┌────────

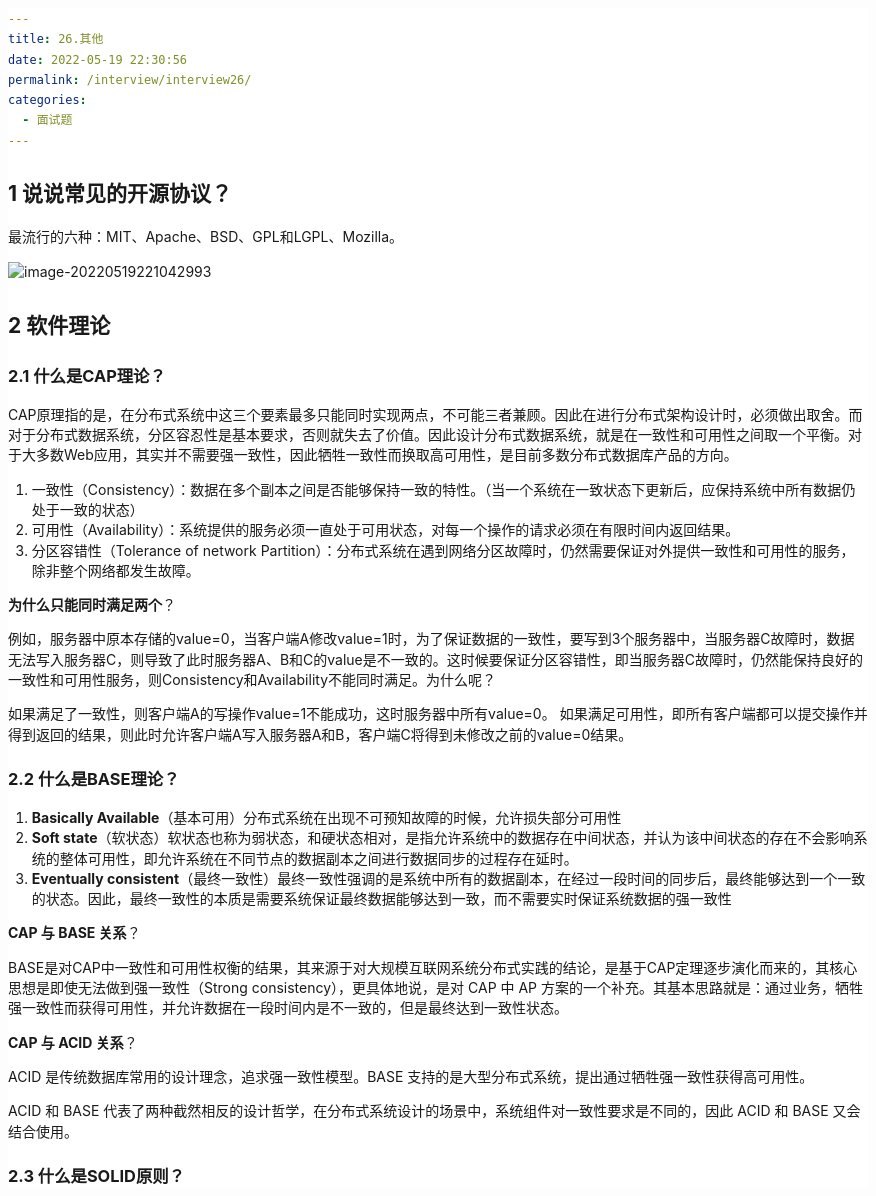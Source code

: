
 ```yaml
---
title: 26.其他
date: 2022-05-19 22:30:56
permalink: /interview/interview26/
categories: 
  - 面试题
---
```


## 1 说说常见的开源协议？

最流行的六种：MIT、Apache、BSD、GPL和LGPL、Mozilla。

![image-20220519221042993](https://www.lovebetterworld.com:8443/uploads/2022/05/19/628650b80d196.png)

## 2 软件理论

### 2.1 什么是CAP理论？

CAP原理指的是，在分布式系统中这三个要素最多只能同时实现两点，不可能三者兼顾。因此在进行分布式架构设计时，必须做出取舍。而对于分布式数据系统，分区容忍性是基本要求，否则就失去了价值。因此设计分布式数据系统，就是在一致性和可用性之间取一个平衡。对于大多数Web应用，其实并不需要强一致性，因此牺牲一致性而换取高可用性，是目前多数分布式数据库产品的方向。

1. 一致性（Consistency）：数据在多个副本之间是否能够保持一致的特性。（当一个系统在一致状态下更新后，应保持系统中所有数据仍处于一致的状态）
2. 可用性（Availability）：系统提供的服务必须一直处于可用状态，对每一个操作的请求必须在有限时间内返回结果。
3. 分区容错性（Tolerance of network Partition）：分布式系统在遇到网络分区故障时，仍然需要保证对外提供一致性和可用性的服务，除非整个网络都发生故障。

**为什么只能同时满足两个**？

例如，服务器中原本存储的value=0，当客户端A修改value=1时，为了保证数据的一致性，要写到3个服务器中，当服务器C故障时，数据无法写入服务器C，则导致了此时服务器A、B和C的value是不一致的。这时候要保证分区容错性，即当服务器C故障时，仍然能保持良好的一致性和可用性服务，则Consistency和Availability不能同时满足。为什么呢？

如果满足了一致性，则客户端A的写操作value=1不能成功，这时服务器中所有value=0。 如果满足可用性，即所有客户端都可以提交操作并得到返回的结果，则此时允许客户端A写入服务器A和B，客户端C将得到未修改之前的value=0结果。

### 2.2 什么是BASE理论？

1. **Basically Available**（基本可用）分布式系统在出现不可预知故障的时候，允许损失部分可用性
2. **Soft state**（软状态）软状态也称为弱状态，和硬状态相对，是指允许系统中的数据存在中间状态，并认为该中间状态的存在不会影响系统的整体可用性，即允许系统在不同节点的数据副本之间进行数据同步的过程存在延时。
3. **Eventually consistent**（最终一致性）最终一致性强调的是系统中所有的数据副本，在经过一段时间的同步后，最终能够达到一个一致的状态。因此，最终一致性的本质是需要系统保证最终数据能够达到一致，而不需要实时保证系统数据的强一致性

**CAP 与 BASE 关系**？

BASE是对CAP中一致性和可用性权衡的结果，其来源于对大规模互联网系统分布式实践的结论，是基于CAP定理逐步演化而来的，其核心思想是即使无法做到强一致性（Strong consistency），更具体地说，是对 CAP 中 AP 方案的一个补充。其基本思路就是：通过业务，牺牲强一致性而获得可用性，并允许数据在一段时间内是不一致的，但是最终达到一致性状态。

**CAP 与 ACID 关系**？

ACID 是传统数据库常用的设计理念，追求强一致性模型。BASE 支持的是大型分布式系统，提出通过牺牲强一致性获得高可用性。

ACID 和 BASE 代表了两种截然相反的设计哲学，在分布式系统设计的场景中，系统组件对一致性要求是不同的，因此 ACID 和 BASE 又会结合使用。

### 2.3 什么是SOLID原则？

└────────

- **Aim of the exercise**
Copy each line from the data that features the string "ACID".

- **Answer to the exercise**
**CAP 与 ACID 关系**？
ACID 是传统数据库常用的设计理念，追求强一致性模型。BASE 支持的是大型分布式系统，提出通过牺牲强一致性获得高可用性。
ACID 和 BASE 代表了两种截然相反的设计哲学，在分布式系统设计的场景中，系统组件对一致性要求是不同的，因此 ACID 和 BASE 又会结合使用。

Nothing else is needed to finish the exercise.